Consacré par les juges européens comme le garant du droit pour tout citoyen à une bonne justice, le droit à un procès équitable donne lieu à un important contentieux. L’arrêt Novo et Silva contre Portugal, rendu le 25 septembre 2012, s’y inscrit. S’il ne remet pas en cause la jurisprudence constante de la Cour en ce domaine, cet arrêt revient sur certaines exigences du procès équitable, plus précisément, sur le champ d’application et la portée du principe du contradictoire.
Les faits. Les requérants avaient entamé une procédure d’adoption et avaient obtenu leur agrément auprès des services sociaux portugais. Ils furent ensuite informés de la possibilité concrète de l’adoption d’un enfant. Puis, les services sociaux leur indiquèrent que cette adoption leur était refusée, au motif qu’ils ne correspondaient pas au « profil nécessaire ». Le couple de requérants forma alors un recours auprès des services sociaux, qui fut transmis au tribunal des affaires familiales de Lisbonne. Au même moment, un autre tribunal décidait du placement de l’enfant dans une autre famille en vue de son adoption.
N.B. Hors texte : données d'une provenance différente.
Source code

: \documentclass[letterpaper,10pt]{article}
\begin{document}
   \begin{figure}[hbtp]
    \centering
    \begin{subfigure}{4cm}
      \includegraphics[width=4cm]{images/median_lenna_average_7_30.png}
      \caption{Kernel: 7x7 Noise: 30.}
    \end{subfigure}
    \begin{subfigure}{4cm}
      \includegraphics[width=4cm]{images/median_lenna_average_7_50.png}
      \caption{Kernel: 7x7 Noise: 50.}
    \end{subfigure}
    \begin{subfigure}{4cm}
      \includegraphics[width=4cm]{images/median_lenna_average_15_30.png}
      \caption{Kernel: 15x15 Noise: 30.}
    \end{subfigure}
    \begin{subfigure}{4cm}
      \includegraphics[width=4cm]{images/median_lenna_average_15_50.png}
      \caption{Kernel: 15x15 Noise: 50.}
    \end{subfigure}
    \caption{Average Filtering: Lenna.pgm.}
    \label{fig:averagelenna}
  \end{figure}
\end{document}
Les requérants saisirent ainsi la Cour européenne pour violation de l’article 6 § 1. Plus précisément, ils invoquèrent le non-respect des exigences du procès équitable, au regard de la durée de la procédure, mais également de l’absence de communication de toutes les pièces du dossier. Ces deux arguments sont ici retenus par la Cour, qui estime que les exigences du procès équitable n’ont pas été respectées et condamne l’Etat portugais pour violation de l’article 6.
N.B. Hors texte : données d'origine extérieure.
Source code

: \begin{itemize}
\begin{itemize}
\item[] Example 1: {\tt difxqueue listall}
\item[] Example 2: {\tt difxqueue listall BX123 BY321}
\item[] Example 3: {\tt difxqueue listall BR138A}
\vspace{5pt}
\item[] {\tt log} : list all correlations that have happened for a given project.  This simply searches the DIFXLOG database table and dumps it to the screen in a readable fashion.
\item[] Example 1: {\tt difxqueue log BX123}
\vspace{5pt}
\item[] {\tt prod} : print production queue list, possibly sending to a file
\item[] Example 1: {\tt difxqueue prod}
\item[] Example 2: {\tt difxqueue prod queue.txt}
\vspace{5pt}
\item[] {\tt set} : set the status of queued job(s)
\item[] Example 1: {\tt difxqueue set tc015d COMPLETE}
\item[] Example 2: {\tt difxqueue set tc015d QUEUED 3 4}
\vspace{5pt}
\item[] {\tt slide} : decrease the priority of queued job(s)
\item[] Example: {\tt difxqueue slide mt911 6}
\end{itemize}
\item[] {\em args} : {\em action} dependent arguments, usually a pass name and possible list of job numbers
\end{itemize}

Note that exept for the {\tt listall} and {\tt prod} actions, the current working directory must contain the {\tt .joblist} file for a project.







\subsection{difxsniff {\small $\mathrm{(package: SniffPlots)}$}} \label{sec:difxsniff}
La durée de la procédure. Le premier motif de condamnation, concernant la durée de la procédure, n’appelle guère de commentaires. Les requérants se plaignaient de la longueur de la procédure et estimaient ne pas avoir été jugés dans un délai raisonnable. La Cour européenne vérifie ici le respect de ce délai raisonnable – de manière tout à fait traditionnelle et sans aucune originalité – en réalisant une appréciation globale et in concreto de la procédure litigieuse. Il ressort, en effet, d’une jurisprudence constante et foisonnante de la CEDH que l’appréciation du délai raisonnable doit, non seulement être globale, c’est-à-dire porter sur l’ensemble de la procédure litigieuse, mais également réalisée en fonction des « circonstances particulières de la cause » (not. CEDH 28 juin 1978, König c/ All., série A, n°27). Toutefois, et cela peut paraître paradoxal, ce choix d’une appréciation in concreto du délai raisonnable n’a pas empêché la Cour de dégager certains critères d’appréciation de ce délai. Outre les critères de la complexité de l’affaire, de l’attitude du requérant et des autorités compétentes, la Cour retient parfois celui de l’enjeu du litige (not. CEDH 29 mars 1989, Bock c/ All., req.11118/84 et CEDH 30 oct. 1998, Podbielski c/ Pologne, Rec.1998-VIII) ; cet enjeu pouvant être financier et/ou humain. C’est ainsi que certains délais, traditionnellement considérés comme raisonnables, cessent de l’être dès lors qu’ils s’inscrivent dans une procédure dont l’enjeu est tel pour le requérant qu’il imposait une diligence particulière de la part de l’autorité compétente.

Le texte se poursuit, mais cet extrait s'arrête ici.